Il s’agit d’un élément considéré comme indispensable dans la plupart des scénarios et stratégies de décarbonation de l’économie et plus particulièrement de la production d’énergie. Parvenir au graal de la neutralité carbone en 2050 nécessite un développement majeur de l’usage de la biomasse.
Celle-ci peut prendre différentes formes. Celle du bois-énergie pour décarboner les centrales fonctionnant aujourd’hui au charbon, ce qui est envisagé à Cordemais en Loire-Atlantique et Emile Huchet en Moselle. Celle du biogaz issu de la méthanisation mais aussi celle de biocarburants notamment pour l’aviation ou celle de biomasse liquide pour remplacer le fioul comme cela est envisagé en Corse pour la centrale thermique de Lucciana.
Choisir entre d’un côté l’agriculture vivrière et les forêts et de l’autre la production de biomasse
Toutes ces formes de la biomasse ont une chose en commun. S’il s’agit bien d’énergies renouvelables car issues de la production agricole ou sylvicole, leur disponibilité dépend de la capacité de la nature à produire la matière première en quantité suffisante. Or, cette capacité est problématique et se heurtent à de nombreuses limites.
Certains alertent déjà sur la concurrence entre agriculture vivrière et cultures dédiées à la production de biomasse. D’autres font remarquer à juste titre que compter sur la forêt comme un puits de carbone afin de réduire nos émissions nettes va à l’encontre de l’objectif d’augmentation du rendement de la filière bois.
Le chauffage au biogaz ou au bois est une impasse
Pourtant, cela n’empêche pas certains d’imaginer verdir l’ensemble du gaz en le remplaçant par du biogaz issu de la méthanisation, dans le but de défendre les chaudières gaz. Qu’importe que le gisement de biogaz soit largement inférieur aux besoins actuels en termes de chauffage. Qu’importe qu’il soit absurde d’utiliser un gisement aussi rare que précieux tel que le biogaz dans un usage aussi facilement substituable que le chauffage.

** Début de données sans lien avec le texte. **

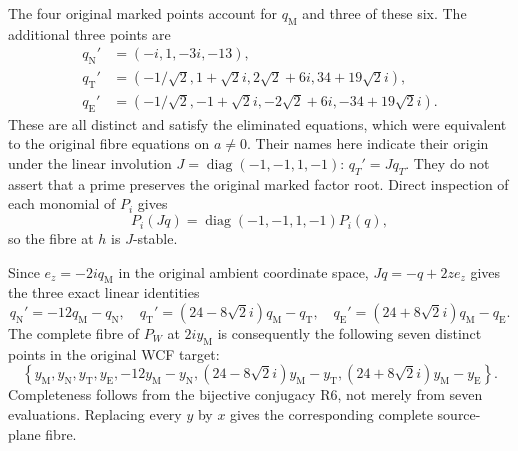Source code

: \documentclass[11pt]{article}
\begin{document}
The four original marked points account for $q_{\mathrm M}$ and
three of these six. The additional three points are
\begin{align*}
 q_{\mathrm N}'&=(-i,1,-3i,-13),\\
 q_{\mathrm T}'&=(-1/\sqrt2,1+\sqrt2 i,2\sqrt2+6i,
                                      34+19\sqrt2 i),\\
 q_{\mathrm E}'&=(-1/\sqrt2,-1+\sqrt2 i,-2\sqrt2+6i,
                                      -34+19\sqrt2 i).
\end{align*}
These are all distinct and satisfy the eliminated equations, which
were equivalent to the original fibre equations on $a\ne0$.
Their names here indicate their origin under the linear involution
$J=\operatorname{diag}(-1,-1,1,-1)$:
$q_T'=Jq_T$. They do not assert that a prime preserves the original
marked factor root. Direct inspection of each monomial of $P_i$
gives
\[
 P_i(Jq)=\operatorname{diag}(-1,-1,1,-1)P_i(q),
\]
so the fibre at $h$ is $J$-stable.

Since $e_z=-2i q_{\mathrm M}$ in the original ambient coordinate
space, $Jq=-q+2z e_z$ gives the three exact linear identities
\[
 q_{\mathrm N}'=-12q_{\mathrm M}-q_{\mathrm N},\quad
 q_{\mathrm T}'=(24-8\sqrt2 i)q_{\mathrm M}-q_{\mathrm T},\quad
 q_{\mathrm E}'=(24+8\sqrt2 i)q_{\mathrm M}-q_{\mathrm E}.
\]
The complete fibre of $P_W$ at $2i y_{\mathrm M}$ is consequently
the following seven distinct points in the original WCF target:
\begin{equation}
 \left\{y_{\mathrm M},y_{\mathrm N},y_{\mathrm T},y_{\mathrm E},
 -12y_{\mathrm M}-y_{\mathrm N},
 (24-8\sqrt2 i)y_{\mathrm M}-y_{\mathrm T},
 (24+8\sqrt2 i)y_{\mathrm M}-y_{\mathrm E}\right\}.\tag{R10}
\end{equation}
Completeness follows from the bijective conjugacy R6, not merely from
seven evaluations. Replacing every $y$ by $x$ gives the corresponding
complete source-plane fibre.
\end{document}
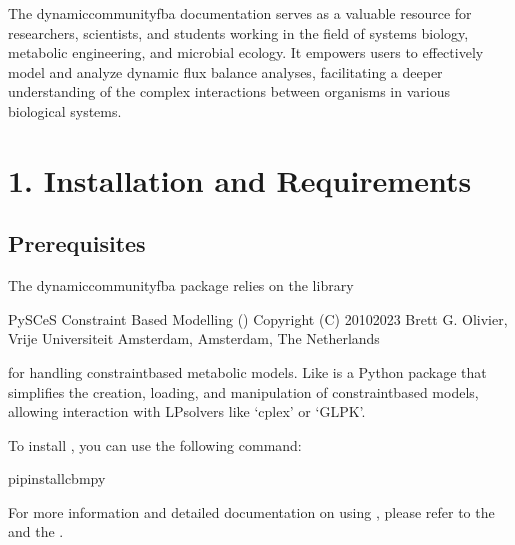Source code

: \documentclass[letterpaper,10pt,english]{sphinxmanual}
\begin{document}
\sphinxAtStartPar
The dynamic\sphinxhyphen{}community\sphinxhyphen{}fba documentation serves as a valuable resource for researchers, scientists, and students working in the field of systems biology, metabolic engineering, and microbial ecology. It empowers users to effectively model and analyze dynamic flux balance analyses, facilitating a deeper understanding of the complex interactions between organisms in various biological systems.

\sphinxstepscope


\chapter{1. Installation and Requirements}
\label{\detokenize{1_installation/home:installation-and-requirements}}\label{\detokenize{1_installation/home::doc}}

\section{Prerequisites}
\label{\detokenize{1_installation/home:prerequisites}}
\sphinxAtStartPar
The dynamic\sphinxhyphen{}community\sphinxhyphen{}fba package relies on the  library %
\begin{footnote}[1]\sphinxAtStartFootnote
PySCeS Constraint Based Modelling () Copyright (C) 2010\sphinxhyphen{}2023 Brett G. Olivier, Vrije Universiteit Amsterdam, Amsterdam, The Netherlands
%
\end{footnote} for handling constraint\sphinxhyphen{}based metabolic models. Like
  is a Python package that simplifies the creation, loading, and manipulation of constraint\sphinxhyphen{}based models, allowing interaction with LP\sphinxhyphen{}solvers like ‘cplex’ or ‘GLPK’.

\sphinxAtStartPar
To install , you can use the following command:

\begin{sphinxVerbatim}[commandchars=\\\{\}]
pipinstallcbmpy
\end{sphinxVerbatim}

\sphinxAtStartPar
For more information and detailed documentation on using , please refer to the  and the .
\end{document}
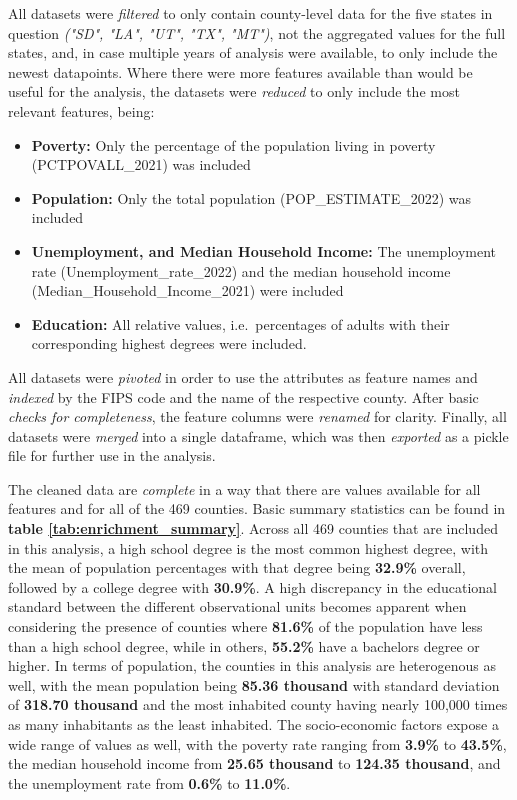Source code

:All datasets were \textit{filtered} to only contain county-level data for the five states in question \textit{("SD", "LA", "UT", "TX", "MT")}, not the aggregated values for the full states, and, in case multiple years of analysis were available, to only include the newest datapoints. 
Where there were more features available than would be useful for the analysis, the datasets were \textit{reduced} to only include the most relevant features, being:

\begin{itemize}
    \item \textbf{Poverty:} Only the percentage of the population living in poverty (PCTPOVALL\_2021) was included
    \item \textbf{Population:} Only the total population (POP\_ESTIMATE\_2022) was included
    \item \textbf{Unemployment, and Median Household Income:} The unemployment rate (Unemployment\_rate\_2022) and the median household income (Median\_Household\_Income\_2021) were included
    \item \textbf{Education:} All relative values, i.e.\ percentages of adults with their corresponding highest degrees were included.
\end{itemize}

All datasets were \textit{pivoted} in order to use the attributes as feature names and \textit{indexed} by the FIPS code and the name of the respective county. 
After basic \textit{checks for completeness}, the feature columns were \textit{renamed} for clarity. Finally, all datasets were \textit{merged} into a single dataframe, which was then \textit{exported} as a pickle file for further use in the analysis.

The cleaned data are \textit{complete} in a way that there are values available for all features and for all of the 469 counties. Basic summary statistics can be found in \textbf{table \ref{tab:enrichment_summary}}. 
Across all 469 counties that are included in this analysis, a high school degree is the most common highest degree, with the mean of population percentages with that degree being \textbf{32.9\%} overall, followed by a college degree with \textbf{30.9\%}. 
A high discrepancy in the educational standard between the different observational units becomes apparent when considering the presence of counties where \textbf{81.6\%} of the population have less than a high school degree, while in others, \textbf{55.2\%} have a bachelors degree or higher.
In terms of population, the counties in this analysis are heterogenous as well, with the mean population being \textbf{85.36 thousand} with standard deviation of \textbf{318.70 thousand} and the most inhabited county having nearly 100,000 times as many inhabitants as the least inhabited.
The socio-economic factors expose a wide range of values as well, with the poverty rate ranging from \textbf{3.9\%} to \textbf{43.5\%}, the median household income from \textbf{25.65 thousand} to \textbf{124.35 thousand}, and the unemployment rate from \textbf{0.6\%} to \textbf{11.0\%}.

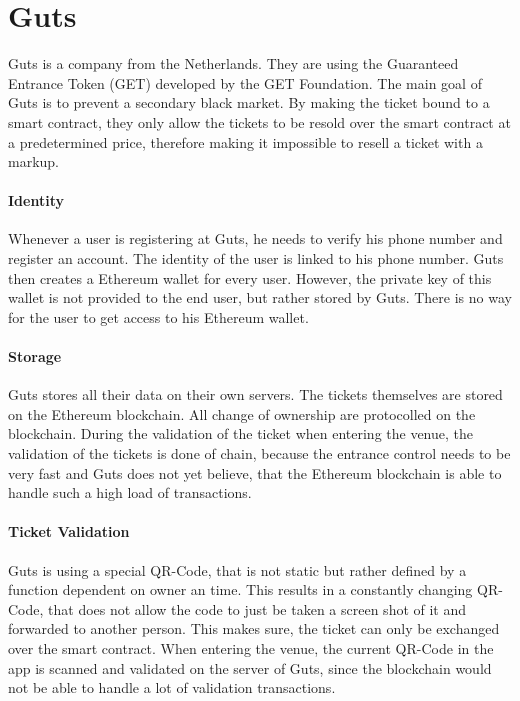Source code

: 
\section{Guts}
Guts \cite{GET_PROTOCOL} is a company from the Netherlands. They are using the Guaranteed Entrance Token (GET) developed by the GET Foundation. The main goal of Guts is to prevent a secondary black market. By making the ticket bound to a smart contract, they only allow the tickets to be resold over the smart contract at a predetermined price, therefore making it impossible to resell a ticket with a markup.

\paragraph{Identity}
Whenever a user is registering at Guts, he needs to verify his phone number and register an account. The identity of the user is linked to his phone number. Guts then creates a Ethereum wallet for every user. However, the private key of this wallet is not provided to the end user, but rather stored by Guts. There is no way for the user to get access to his Ethereum wallet.


\paragraph{Storage}
Guts stores all their data on their own servers. The tickets themselves are stored on the Ethereum blockchain. All change of ownership are protocolled on the blockchain. During the validation of the ticket when entering the venue, the validation of the tickets is done of chain, because the entrance control needs to be very fast and Guts does not yet believe, that the Ethereum blockchain is able to handle such a high load of transactions.

\paragraph{Ticket Validation}
Guts is using a special QR-Code, that is not static but rather defined by a function dependent on owner an time. This results in a constantly changing QR-Code, that does not allow the code to just be taken a screen shot of it and forwarded to another person. This makes sure, the ticket can only be exchanged over the smart contract. When entering the venue, the current QR-Code in the app is scanned and validated on the server of Guts, since the blockchain would not be able to handle a lot of validation transactions.


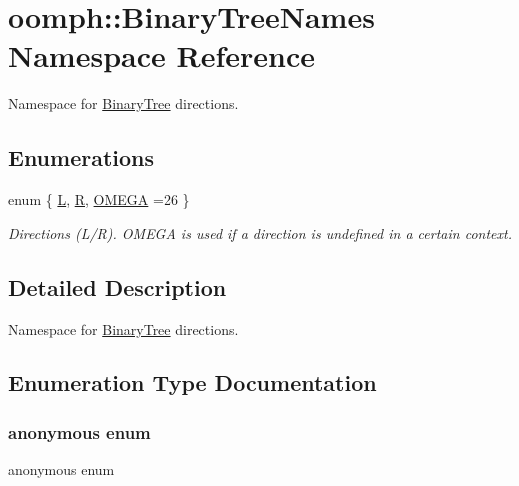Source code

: \hypertarget{namespaceoomph_1_1BinaryTreeNames}{}\section{oomph\+:\+:Binary\+Tree\+Names Namespace Reference}
\label{namespaceoomph_1_1BinaryTreeNames}


Namespace for \hyperlink{classoomph_1_1BinaryTree}{Binary\+Tree} directions.  


\subsection*{Enumerations}
\begin{DoxyCompactItemize}
\item 
enum \{ \hyperlink{namespaceoomph_1_1BinaryTreeNames_a7ff5e7e46beae31bf81579531b1f9895a8df863dabb4096fa066f7a6dbf7502d1}{L}, 
\hyperlink{namespaceoomph_1_1BinaryTreeNames_a7ff5e7e46beae31bf81579531b1f9895a1bf47d3f36e6272d94344ae84aca2498}{R}, 
\hyperlink{namespaceoomph_1_1BinaryTreeNames_a7ff5e7e46beae31bf81579531b1f9895afbb1d921b86ded476b8bee384d9059e1}{O\+M\+E\+GA} =26
 \}\begin{DoxyCompactList}\small\item\em Directions (L/R). O\+M\+E\+GA is used if a direction is undefined in a certain context. \end{DoxyCompactList}
\end{DoxyCompactItemize}


\subsection{Detailed Description}
Namespace for \hyperlink{classoomph_1_1BinaryTree}{Binary\+Tree} directions. 

\subsection{Enumeration Type Documentation}
\mbox{\label{namespaceoomph_1_1BinaryTreeNames_a7ff5e7e46beae31bf81579531b1f9895}} 
\subsubsection{\texorpdfstring{anonymous enum}{anonymous enum}}
{\footnotesize\ttfamily anonymous enum}



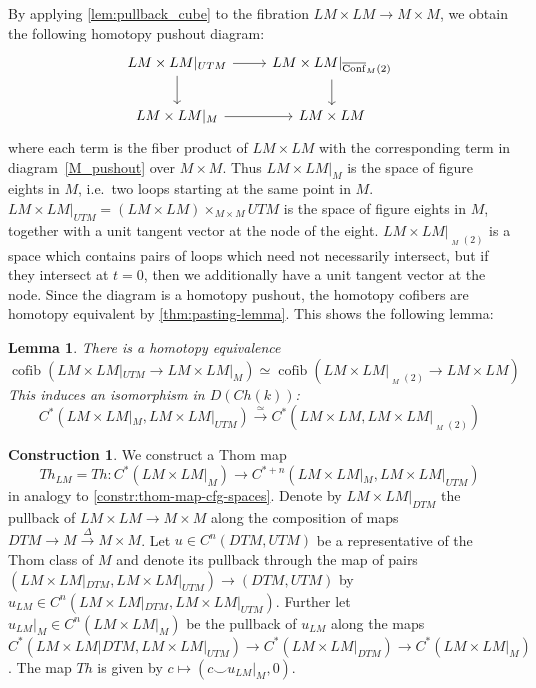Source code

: \documentclass{scrartcl}
\theoremstyle{plain}
\newtheorem{lemma}[theorem]{Lemma}
\theoremstyle{definition}
\newtheorem{construction}[theorem]{Construction}
\newcommand{\cupp}{\mathbin{\smile}}
\DeclareMathOperator{\cofib}{cofib}
\newcommand{\quiso}{\simeq}
\let\xto\xrightarrow
\DeclareMathOperator{\cConf}{\overline{Conf}}
\begin{document}
By applying \cref{lem:pullback_cube} to the fibration $LM\times LM\to M\times M$, we obtain the following homotopy pushout diagram:
\begin{equation}
    \begin{tikzcd}
        LM\times LM|_{UTM} \rar\dar & LM\times LM|_{\cConf_M(2)} \dar \\
        LM\times LM|_M \rar & LM\times LM
    \end{tikzcd}
\end{equation}
where each term is the fiber product of $LM\times LM$ with the corresponding term in diagram~\ref{M_pushout} over $M\times M$. Thus $LM\times LM|_M$ is the space of figure eights in $M$, i.e.\ two loops starting at the same point in $M$. $LM\times LM|_{UTM} = (LM\times LM)\times_{M\times M} UTM$ is the space of figure eights in $M$, together with a unit tangent vector at the node of the eight. $LM\times LM|_{\cConf_M(2)}$ is a space which contains pairs of loops which need not necessarily intersect, but if they intersect at $t=0$, then we additionally have a unit tangent vector at the node. Since the diagram is a homotopy pushout, the homotopy cofibers are homotopy equivalent by \cref{thm:pasting-lemma}. This shows the following lemma:

\begin{lemma}
    There is a homotopy equivalence
    \[ \cofib(LM\times LM|_{UTM}\to LM\times LM|_M) \quiso \cofib(LM\times LM|_{\cConf_M(2)} \to LM\times LM)\]
    This induces an isomorphism in $D(Ch(k))$:
    \[ C^*(LM\times LM|_M, LM\times LM|_{UTM}) \xto{\quiso} C^*(LM\times LM, LM\times LM|_{\cConf_M(2)}) \]
\end{lemma}

\begin{construction}
We construct a Thom map $$Th_{LM} = Th \colon C^*(LM\times LM|_M) \to C^{*+n}(LM\times LM|_M, LM\times LM|_{UTM})$$ in analogy to \cref{constr:thom-map-cfg-spaces}. Denote by $LM\times LM|_{DTM}$ the pullback of $LM\times LM\to M\times M$ along the composition of maps $DTM\to M\xto{\Delta} M\times M$. Let $u\in C^{n}(DTM, UTM)$ be a representative of the Thom class of $M$ and denote its pullback through the map of pairs $(LM\times LM|_{DTM}, LM\times LM|_{UTM})\to (DTM, UTM)$ by $u_{LM}\in C^{n}(LM\times LM|_{DTM}, LM\times LM|_{UTM})$. Further let $u_{LM}|_M\in C^n(LM\times LM|_M)$ be the pullback of $u_{LM}$ along the maps $C^*(LM\times LM|{DTM}, LM\times LM|_{UTM})\to C^*(LM\times LM|_{DTM})\to C^*(LM\times LM|_M)$. The map $Th$ is given by $c\mapsto (c\cupp u_{LM}|_M, 0)$.
\end{construction}
\end{document}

Qu’importe aussi, concernant le chauffage bois, que celui-ci soit la première source de pollution aux particules fines en France, et que son développement aille à l’encontre des mesures de santé publique visant à améliorer la qualité de l’air pour réduire notamment le nombre de maladies pulmonaires.
En finir avec les solutions fantaisistes
Après l’opposition idéologique au nucléaire, et la longue incapacité à ouvrir les yeux sur l’augmentation inéluctable de la consommation électrique, cette question reste un tabou à part entière. Et chacun en profite pour défendre ses intérêts. Il est pourtant plus que temps pour le pouvoir politique de définir une stratégie claire.
Le vivier de chacune des bioénergies est maintenant bien connu. Chacune doit être mise en face des usages les plus pertinents correspondant à ses qualités et à son potentiel réel.
Le biogaz se verrait ainsi attribuer un rôle de décarbonation de certains process industriels ne permettant pas en l’état actuel de la technologie d’être électrifiés. On peut par exemple penser à la production d’ammoniac, fortement consommatrice de méthane.
La filière bois se verrait attribuer des objectifs réalistes… tenant compte des préoccupations concernant les particules fines et le besoin de conserver nos puits de carbone à un bon niveau.
Gageons que ce sera le prochain retour sur terre et qu’il sera salutaire. Et dès lors, l’installation de chaudières à pellets ou de poêles à bois sera beaucoup moins favorisée. On peut rêver.